REs have a duty under s601FC(1)(d) of the Corporations Act 2001 (Cth) to treat members who hold interests of the same class equally, and compliance with this duty may prevent an RE from complying with the concessionary 'under and overs' regime in the AMIT rules. ASIC has therefore granted relief to REs from the duty to treat members of the same class equally, to the extent equal treatment prevents an attribution being made under the new tax system.
Relying on the relief
To rely on the relief, an RE will need to post a statement on the scheme website explaining the intention to amend the constitution, the reasons for doing so, the effect of the proposed amendments and members' right to request a meeting. However, ASIC has provided an RE of a scheme where all interests are held by wholesale clients will not need to publish such a statement where it has taken reasonable steps to consult with each member before amending the constitution.
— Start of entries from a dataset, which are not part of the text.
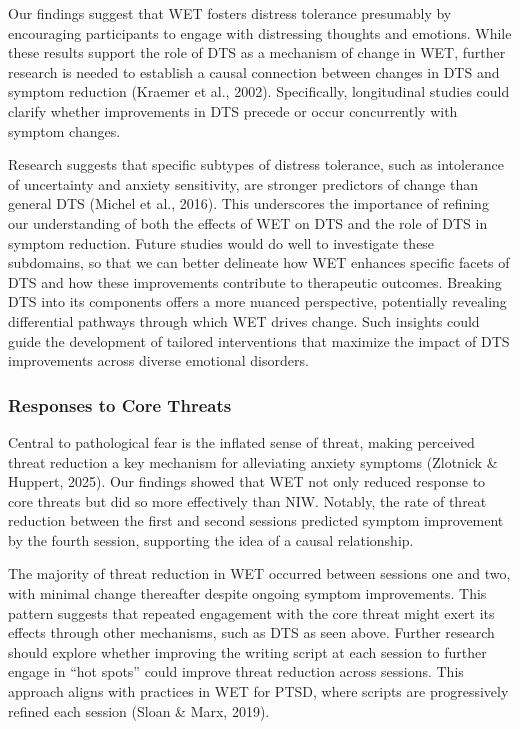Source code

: \documentclass[
  man,floatsintext]{apa7}
\begin{document}
Our findings suggest that WET fosters distress tolerance presumably by encouraging participants to engage with distressing thoughts and emotions.
While these results support the role of DTS as a mechanism of change in WET, further research is needed to establish a causal connection between changes in DTS and symptom reduction (Kraemer et al., 2002).
Specifically, longitudinal studies could clarify whether improvements in DTS precede or occur concurrently with symptom changes.

Research suggests that specific subtypes of distress tolerance, such as intolerance of uncertainty and anxiety sensitivity, are stronger predictors of change than general DTS (Michel et al., 2016).
This underscores the importance of refining our understanding of both the effects of WET on DTS and the role of DTS in symptom reduction.
Future studies would do well to investigate these subdomains, so that we can better delineate how WET enhances specific facets of DTS and how these improvements contribute to therapeutic outcomes.
Breaking DTS into its components offers a more nuanced perspective, potentially revealing differential pathways through which WET drives change.
Such insights could guide the development of tailored interventions that maximize the impact of DTS improvements across diverse emotional disorders.

\subsubsection{Responses to Core Threats}\label{responses-to-core-threats}

Central to pathological fear is the inflated sense of threat, making perceived threat reduction a key mechanism for alleviating anxiety symptoms (Zlotnick \& Huppert, 2025).
Our findings showed that WET not only reduced response to core threats but did so more effectively than NIW.
Notably, the rate of threat reduction between the first and second sessions predicted symptom improvement by the fourth session, supporting the idea of a causal relationship.

The majority of threat reduction in WET occurred between sessions one and two, with minimal change thereafter despite ongoing symptom improvements.
This pattern suggests that repeated engagement with the core threat might exert its effects through other mechanisms, such as DTS as seen above.
Further research should explore whether improving the writing script at each session to further engage in ``hot spots'' could improve threat reduction across sessions.
This approach aligns with practices in WET for PTSD, where scripts are progressively refined each session (Sloan \& Marx, 2019).
\end{document}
ASIC has previously confirmed that taking reasonable steps includes speaking with the members or emailing them and includes consultation that took place before ASIC’s instrument becoming effective (ie 22 June 2016).
Meeting of members
An RE will need to hold a meeting to approve the proposed amendments by special resolution if members representing 5 per cent or more of the total number of votes that may be cast on that resolution request a meeting within seven days of the RE's statement being posted on the website. If no request is made, the RE will be permitted to amend the constitution without member approval.
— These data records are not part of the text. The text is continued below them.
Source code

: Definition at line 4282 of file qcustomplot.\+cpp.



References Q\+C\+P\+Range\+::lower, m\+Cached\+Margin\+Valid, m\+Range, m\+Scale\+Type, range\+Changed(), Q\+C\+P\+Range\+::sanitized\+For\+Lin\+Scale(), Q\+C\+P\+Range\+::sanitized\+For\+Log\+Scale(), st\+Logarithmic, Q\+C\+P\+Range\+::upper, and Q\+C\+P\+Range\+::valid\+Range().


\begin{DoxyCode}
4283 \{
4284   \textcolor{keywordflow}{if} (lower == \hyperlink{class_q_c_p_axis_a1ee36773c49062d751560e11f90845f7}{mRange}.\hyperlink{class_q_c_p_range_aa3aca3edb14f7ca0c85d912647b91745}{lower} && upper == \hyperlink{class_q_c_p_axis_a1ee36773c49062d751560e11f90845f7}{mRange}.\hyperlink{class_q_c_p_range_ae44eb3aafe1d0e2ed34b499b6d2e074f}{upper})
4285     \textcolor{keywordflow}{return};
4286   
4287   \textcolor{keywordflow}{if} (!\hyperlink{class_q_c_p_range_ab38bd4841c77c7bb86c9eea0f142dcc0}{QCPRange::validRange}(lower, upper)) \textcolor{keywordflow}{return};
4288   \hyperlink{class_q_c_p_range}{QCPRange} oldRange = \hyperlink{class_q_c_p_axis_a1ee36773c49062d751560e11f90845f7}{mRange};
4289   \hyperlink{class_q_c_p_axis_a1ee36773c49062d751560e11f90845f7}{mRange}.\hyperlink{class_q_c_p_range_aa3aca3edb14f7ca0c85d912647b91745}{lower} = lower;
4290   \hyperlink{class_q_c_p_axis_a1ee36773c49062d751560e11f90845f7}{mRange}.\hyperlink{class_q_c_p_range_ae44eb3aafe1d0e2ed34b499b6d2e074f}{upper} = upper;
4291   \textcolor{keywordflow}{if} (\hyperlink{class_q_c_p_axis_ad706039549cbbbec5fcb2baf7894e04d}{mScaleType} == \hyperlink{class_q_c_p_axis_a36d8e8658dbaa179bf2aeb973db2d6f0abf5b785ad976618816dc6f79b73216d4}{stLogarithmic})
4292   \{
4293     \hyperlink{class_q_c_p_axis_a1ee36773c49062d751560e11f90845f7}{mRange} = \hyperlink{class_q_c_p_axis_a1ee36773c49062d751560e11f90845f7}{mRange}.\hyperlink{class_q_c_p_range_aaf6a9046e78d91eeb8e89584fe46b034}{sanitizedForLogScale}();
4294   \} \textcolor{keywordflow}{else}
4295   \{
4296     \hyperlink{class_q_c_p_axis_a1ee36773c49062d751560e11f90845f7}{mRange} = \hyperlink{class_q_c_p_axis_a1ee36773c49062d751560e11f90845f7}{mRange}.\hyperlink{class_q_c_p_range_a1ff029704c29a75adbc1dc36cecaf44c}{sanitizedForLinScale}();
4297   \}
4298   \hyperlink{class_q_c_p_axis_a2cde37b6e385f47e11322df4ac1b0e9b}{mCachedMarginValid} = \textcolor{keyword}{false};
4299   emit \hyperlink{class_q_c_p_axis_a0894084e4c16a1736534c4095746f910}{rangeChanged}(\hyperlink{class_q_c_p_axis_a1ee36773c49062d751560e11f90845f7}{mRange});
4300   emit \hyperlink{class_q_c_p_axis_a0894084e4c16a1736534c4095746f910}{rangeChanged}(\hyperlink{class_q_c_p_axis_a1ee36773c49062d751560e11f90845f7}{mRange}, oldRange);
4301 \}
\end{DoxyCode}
On 22 June 2016, the ATO published Practical Compliance Guideline 2016/9. It had been suggested that, if documentary modifications were required to be made in order for a trust to qualify as an AMIT, those amendments would need to be made by 31 August 2016 in order for the ATO to treat the trust as having qualified as an AMIT for the income year commencing 1 July 2016. Industry bodies made submissions to the ATO that, given the practical difficulties involved for many trusts in changing their constitutions or trust deeds, this policy should be extended to all relevant changes made to constituent documents by 30 June 2017. While the ATO has not fully acquiesced with that suggestion, it has agreed to set a slightly later deadline of 31 October 2016.
REs should consider whether to elect for the AMIT regime to apply in relation to one or more of their schemes (see our article in June's edition of Unravelled, which considers some of the reasons an RE might elect for a scheme to be an AMIT).
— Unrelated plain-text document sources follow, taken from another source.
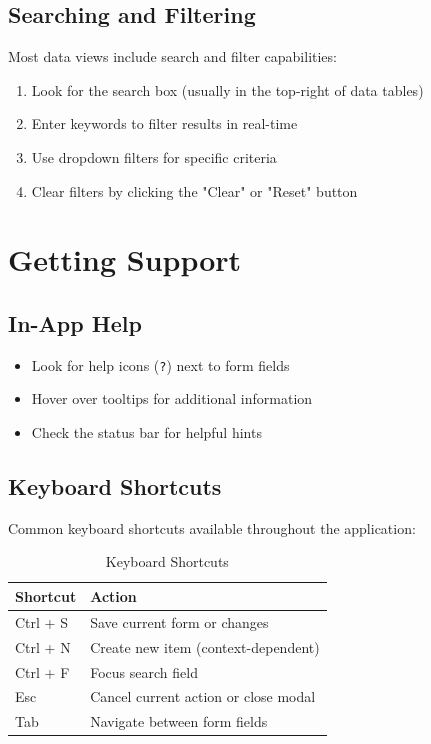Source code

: \subsection{Searching and Filtering}

Most data views include search and filter capabilities:

\begin{enumerate}
    \item Look for the search box (usually in the top-right of data tables)
    \item Enter keywords to filter results in real-time
    \item Use dropdown filters for specific criteria
    \item Clear filters by clicking the "Clear" or "Reset" button
\end{enumerate}

\section{Getting Support}

\subsection{In-App Help}

\begin{itemize}
    \item Look for help icons (\texttt{?}) next to form fields
    \item Hover over tooltips for additional information
    \item Check the status bar for helpful hints
\end{itemize}

\subsection{Keyboard Shortcuts}

Common keyboard shortcuts available throughout the application:

\begin{table}[H]
\centering
\begin{tabular}{@{}ll@{}}
\toprule
\textbf{Shortcut} & \textbf{Action} \\
\midrule
Ctrl + S & Save current form or changes \\
Ctrl + N & Create new item (context-dependent) \\
Ctrl + F & Focus search field \\
Esc & Cancel current action or close modal \\
Tab & Navigate between form fields \\
\bottomrule
\end{tabular}
\caption{Keyboard Shortcuts}
\label{tab:keyboard_shortcuts}
\end{table}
If so, REs should consider if their scheme constitutions require any amendment to take advantage of the AMIT regime (see our article in June's edition of Unravelled, which summarises the drafting issues to be considered) and, if so, prepare an accompanying statement to be placed on the scheme's website (subject to receipt of a request for a meeting from members representing 5 per cent or more of votes and a simpler regime for schemes with only wholesale clients, in each case as outlined above). The potential to make amendments without the expense of a members' meeting will allow REs to assess the benefits of opting into the AMIT regime without needing to consider the cost of meetings (which would be ultimately borne by the members).
However, ASIC's relief applies only to registered schemes, and trustees of unregistered schemes will need to review the amendment provisions in the trust deed to ascertain whether and by what process the necessary amendments can be made.
If an RE or trustee is required to amend a constitution or trust deed, it should give careful consideration to whether the proposed changes will cause a resettlement of the trust and the implications of any resettlement.
REs should review any constituent amendments carefully, to ensure that they fall within the scope of the ASIC relief.
Finally, if a trustee or RE intends to elect for a trust to be treated as an AMIT for the income year commencing 1 July 2016 and constitutional modifications are required in order for the trust to qualify as an AMIT, those amendments must be made by 31 October 2016.